If you've ever been stung by a bee, then you'll know that it hurts. A lot! This one Cornell grad got stung in the worst place possible - his testicles. Because of that, he set off on a journey to find out where the worst places on your body to get stung by a bee are.

Did we mention he is also going to test it all on himself? Entomologist Justin Schmidt created the Schmidt Sting Pain Index, which is used to quantify pain caused by insect stings. Michael Smith went out to grab bees by the wings and press them angry insects against various parts of his body.

The sting on each area would last for one minute before it is removed, to which Smith would then rate the pain on a scale of one to 10.

But isn't pain fairly subjective? Doesn't everyone have a different threshold of pain? Smith knows this, and he was systematic in his method as humanly possible. He would subject himself to that torture with five stings a day, which took place between 9 and 10am.

He even stung himself on the forearm before and after each round of bee encounters as a way of calibrating the results.

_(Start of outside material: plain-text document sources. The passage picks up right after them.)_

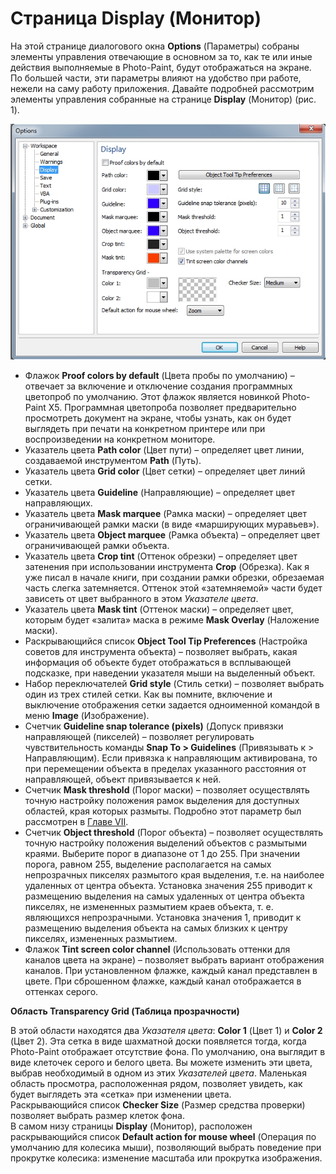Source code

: # Страница Display (Монитор)

На этой странице диалогового окна **Options** (Параметры) собраны элементы управления отвечающие в основном за то, как те или иные действия выполняемые в Photo-Paint, будут отображаться на экране. По большей части, эти параметры влияют на удобство при работе, нежели на саму работу приложения. Давайте подробней рассмотрим элементы управления собранные на странице **Display** (Монитор) (рис. 1).

![Страница Display (Монитор)](./2321f5ca-11c1-4d6d-b845-b7798f53eac6.jpg)

*   Флажок **Proof colors by default** (Цвета пробы по умолчанию) – отвечает за включение и отключение создания программных цветопроб по умолчанию. Этот флажок является новинкой Photo-Paint X5\. Программная цветопроба позволяет предварительно просмотреть документ на экране, чтобы узнать, как он будет выглядеть при печати на конкретном принтере или при воспроизведении на конкретном мониторе.
*   Указатель цвета **Path color** (Цвет пути) – определяет цвет линии, создаваемой инструментом **Path** (Путь).
*   Указатель цвета **Grid color** (Цвет сетки) – определяет цвет линий сетки.
*   Указатель цвета **Guideline** (Направляющие) – определяет цвет направляющих.
*   Указатель цвета **Mask marquee** (Рамка маски) – определяет цвет ограничивающей рамки маски (в виде «марширующих муравьев»).
*   Указатель цвета **Object marquee** (Рамка объекта) – определяет цвет ограничивающей рамки объекта.
*   Указатель цвета **Crop tint** (Оттенок обрезки) – определяет цвет затенения при использовании инструмента **Crop** (Обрезка). Как я уже писал в начале книги, при создании рамки обрезки, обрезаемая часть слегка затемняется. Оттенок этой «затемняемой» части будет зависеть от цвет выбранного в этом _Указателе цвета_.
*   Указатель цвета **Mask tint** (Оттенок маски) – определяет цвет, которым будет «залита» маска в режиме **Mask Overlay** (Наложение маски).
*   Раскрывающийся список **Object Tool Tip Preferences** (Настройка советов для инструмента объекта) – позволяет выбрать, какая информация об объекте будет отображаться в всплывающей подсказке, при наведении указателя мыши на выделенный объект.
*   Набор переключателей **Grid style** (Стиль сетки) – позволяет выбрать один из трех стилей сетки. Как вы помните, включение и выключение отображения сетки задается одноименной командой в меню **Image** (Изображение).
*   Счетчик **Guideline snap tolerance (pixels)** (Допуск привязки направляющей (пикселей) – позволяет регулировать чувствительность команды **Snap To > Guidelines** (Привязывать к > Направляющим). Если привязка к направляющим активирована, то при перемещении объекта в пределах указанного расстояния от направляющей, объект привязывается к ней.
*   Счетчик **Mask threshold** (Порог маски) – позволяет осуществлять точную настройку положения рамок выделения для доступных областей, края которых размыты. Подробно этот параметр был рассмотрен в [Главе VII](../Komanda-Feather-Razmyt-kraya/index.md).
*   Счетчик **Object threshold** (Порог объекта) – позволяет осуществлять точную настройку положения выделений объектов с размытыми краями. Выберите порог в диапазоне от 1 до 255\. При значении порога, равном 255, выделение располагается на самых непрозрачных пикселях размытого края выделения, т.е. на наиболее удаленных от центра объекта. Установка значения 255 приводит к размещению выделения на самых удаленных от центра объекта пикселях, не измененных размытием краев объекта, т. е. являющихся непрозрачными. Установка значения 1, приводит к размещению выделения объекта на самых близких к центру пикселях, измененных размытием.
*   Флажок **Tint screen color channel** (Использовать оттенки для каналов цвета на экране) – позволяет выбрать вариант отображения каналов. При установленном флажке, каждый канал представлен в цвете. При сброшенном флажке, каждый канал отображается в оттенках серого.

**Область Transparency Grid (Таблица прозрачности)**

В этой области находятся два _Указателя цвета_: **Color 1** (Цвет 1) и **Color 2** (Цвет 2). Эта сетка в виде шахматной доски появляется тогда, когда Photo-Paint отображает отсутствие фона. По умолчанию, она выглядит в виде клеточек серого и белого цвета. Вы можете изменить эти цвета, выбрав необходимый в одном из этих _Указателей цвета_. Маленькая область просмотра, расположенная рядом, позволяет увидеть, как будет выглядеть эта «сетка» при изменении цвета.  
Раскрывающийся список **Checker Size** (Размер средства проверки) позволяет выбрать размер клеток фона.  
В самом низу страницы **Display** (Монитор), расположен раскрывающийся список **Default action for mouse wheel** (Операция по умолчанию для колесика мыши), позволяющий выбрать поведение при прокрутке колесика: изменение масштаба или прокрутка изображения.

After 38 straight days, and possibly all bruised everywhere, Smith stung himself on 25 separate body parts, three times each. According to Smith:
Getting stung on the top of the skull was like having an egg smashed on your head. The pain is there, but then it goes away.
As for the extremely painful areas, you'll want to keep it away from your private parts, upper lip and nostril.

All those came out to a 7.1, 8.7, and 9.0 respectively. And going by what Smith told National Geographic, that 9.0 rating is well deserved:
It's electric and pulsating. Especially the nose. Your body really reacts. You're sneezing and wheezing and snot is just dribbling out. Getting stung in the nose is a whole-body experience.